Segment Start: Exercise material
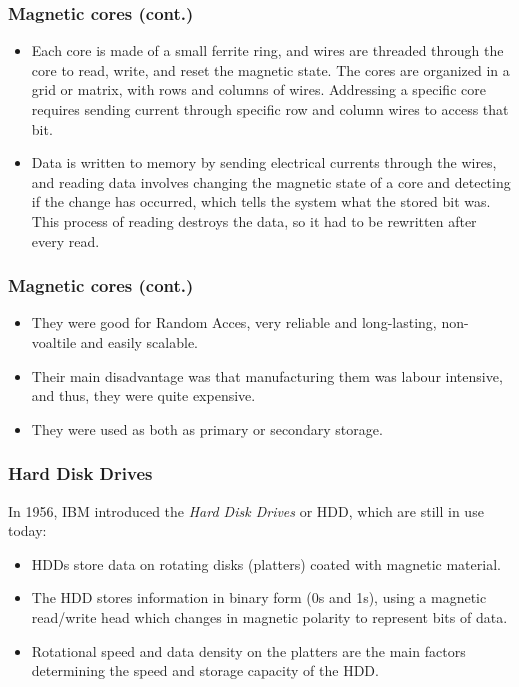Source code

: \documentclass[aspectratio=169]{beamer}
\begin{document}
\begin{frame}
  \frametitle{Magnetic cores (cont.)}
  \begin{itemize}
    \item Each core is made of a small ferrite ring, and wires are threaded through the core to read, write, and reset the magnetic state. The cores are organized in a grid or matrix, with rows and columns of wires. Addressing a specific core requires sending current through specific row and column wires to access that bit. \pause
    \item Data is written to memory by sending electrical currents through the wires, and reading data involves changing the magnetic state of a core and detecting if the change has occurred, which tells the system what the stored bit was. This process of reading destroys the data, so it had to be rewritten after every read. 
  \end{itemize}
\end{frame}


\begin{frame}
  \frametitle{Magnetic cores (cont.)}
  \begin{itemize}
    \item They were good for Random Acces, very reliable and long-lasting, non-voaltile and easily scalable. \pause 
    \item Their main disadvantage was that manufacturing them was labour intensive, and thus, they were quite expensive. \pause
    \item They were used as both as primary or secondary storage.
  \end{itemize}
\end{frame}


\begin{frame}
  \frametitle{Hard Disk Drives}
  In 1956, IBM introduced the \textit{Hard Disk Drives} or HDD, which are still in use today: \pause
  \begin{itemize}
    \item HDDs store data on rotating disks (platters) coated with magnetic material. \pause
    \item The HDD stores information in binary form (0s and 1s), using a magnetic read/write head which changes in magnetic polarity to represent bits of data. \pause
    \item Rotational speed and data density on the platters are the main factors determining the speed and storage capacity of the HDD. \pause
  \end{itemize}
\end{frame}
\end{document}
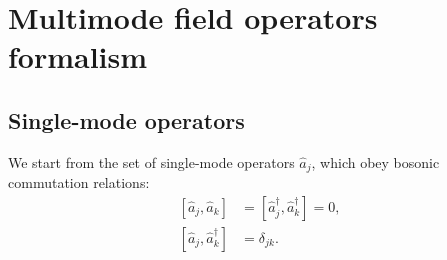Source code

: \chapter{Multimode field operators formalism}
\label{cha:appendix:multimode-formalism}


\section{Single-mode operators}

We start from the set of single-mode operators $\hat{a}_j$, which obey bosonic commutation relations:
\begin{equation}
\label{eqn:multimode-formalism:single-mode-commutators}
\begin{split}
	[ \hat{a}_j, \hat{a}_k ] & = [ \hat{a}_j^\dagger, \hat{a}_k^\dagger ] = 0, \\
	[ \hat{a}_j, \hat{a}_k^\dagger ] & = \delta_{jk}.
\end{split}
\end{equation}

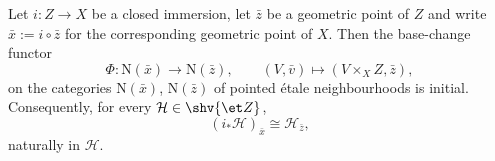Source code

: \begin{lemma}[Stalks of $i_*$ on $Z$]
\label{lemma:openclosed-stalk-lowerStar}
\leanok
Let $i\colon Z\to X$ be a closed immersion, let $\bar z$ be a geometric point
of $Z$ and write $\bar x:=i\circ\bar z$ for the corresponding geometric point
of $X$.  Then the base-change functor
\[
  \Phi\colon\mathrm N(\bar x)\to\mathrm N(\bar z),
  \qquad(V,\bar v)\mapsto(V\times_XZ,\bar z),
\]
on the categories $\mathrm N(\bar x)$, $\mathrm N(\bar z)$ of pointed \'etale
neighbourhoods is initial.  Consequently, for every
$\mathcal H\in\shv{\et Z}$,
\[
  (i_*\mathcal H)_{\bar x}\cong\mathcal H_{\bar z},
\]
naturally in $\mathcal H$.
\end{lemma}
Segment End: Exercise material
_What needs to be done_:
Restate the data above word for word, so that the only difference is the missing pictures.

_Written response_:
Source code

: \documentclass[aspectratio=169]{beamer}
\begin{document}
\begin{frame}
  \frametitle{Magnetic cores (cont.)}
  \begin{itemize}
    \item Each core is made of a small ferrite ring, and wires are threaded through the core to read, write, and reset the magnetic state. The cores are organized in a grid or matrix, with rows and columns of wires. Addressing a specific core requires sending current through specific row and column wires to access that bit. \pause
    \item Data is written to memory by sending electrical currents through the wires, and reading data involves changing the magnetic state of a core and detecting if the change has occurred, which tells the system what the stored bit was. This process of reading destroys the data, so it had to be rewritten after every read. 
  \end{itemize}
\end{frame}


\begin{frame}
  \frametitle{Magnetic cores (cont.)}
  \begin{itemize}
    \item They were good for Random Acces, very reliable and long-lasting, non-voaltile and easily scalable. \pause 
    \item Their main disadvantage was that manufacturing them was labour intensive, and thus, they were quite expensive. \pause
    \item They were used as both as primary or secondary storage.
  \end{itemize}
\end{frame}


\begin{frame}
  \frametitle{Hard Disk Drives}
  In 1956, IBM introduced the \textit{Hard Disk Drives} or HDD, which are still in use today: \pause
  \begin{itemize}
    \item HDDs store data on rotating disks (platters) coated with magnetic material. \pause
    \item The HDD stores information in binary form (0s and 1s), using a magnetic read/write head which changes in magnetic polarity to represent bits of data. \pause
    \item Rotational speed and data density on the platters are the main factors determining the speed and storage capacity of the HDD. \pause
  \end{itemize}
\end{frame}
\end{document}
Source code

: \chapter{Multimode field operators formalism}
\label{cha:appendix:multimode-formalism}


\section{Single-mode operators}

We start from the set of single-mode operators $\hat{a}_j$, which obey bosonic commutation relations:
\begin{equation}
\label{eqn:multimode-formalism:single-mode-commutators}
\begin{split}
	[ \hat{a}_j, \hat{a}_k ] & = [ \hat{a}_j^\dagger, \hat{a}_k^\dagger ] = 0, \\
	[ \hat{a}_j, \hat{a}_k^\dagger ] & = \delta_{jk}.
\end{split}
\end{equation}

Source code

: \begin{lemma}[Stalks of $i_*$ on $Z$]
\label{lemma:openclosed-stalk-lowerStar}
\leanok
Let $i\colon Z\to X$ be a closed immersion, let $\bar z$ be a geometric point
of $Z$ and write $\bar x:=i\circ\bar z$ for the corresponding geometric point
of $X$.  Then the base-change functor
\[
  \Phi\colon\mathrm N(\bar x)\to\mathrm N(\bar z),
  \qquad(V,\bar v)\mapsto(V\times_XZ,\bar z),
\]
on the categories $\mathrm N(\bar x)$, $\mathrm N(\bar z)$ of pointed \'etale
neighbourhoods is initial.  Consequently, for every
$\mathcal H\in\shv{\et Z}$,
\[
  (i_*\mathcal H)_{\bar x}\cong\mathcal H_{\bar z},
\]
naturally in $\mathcal H$.
\end{lemma}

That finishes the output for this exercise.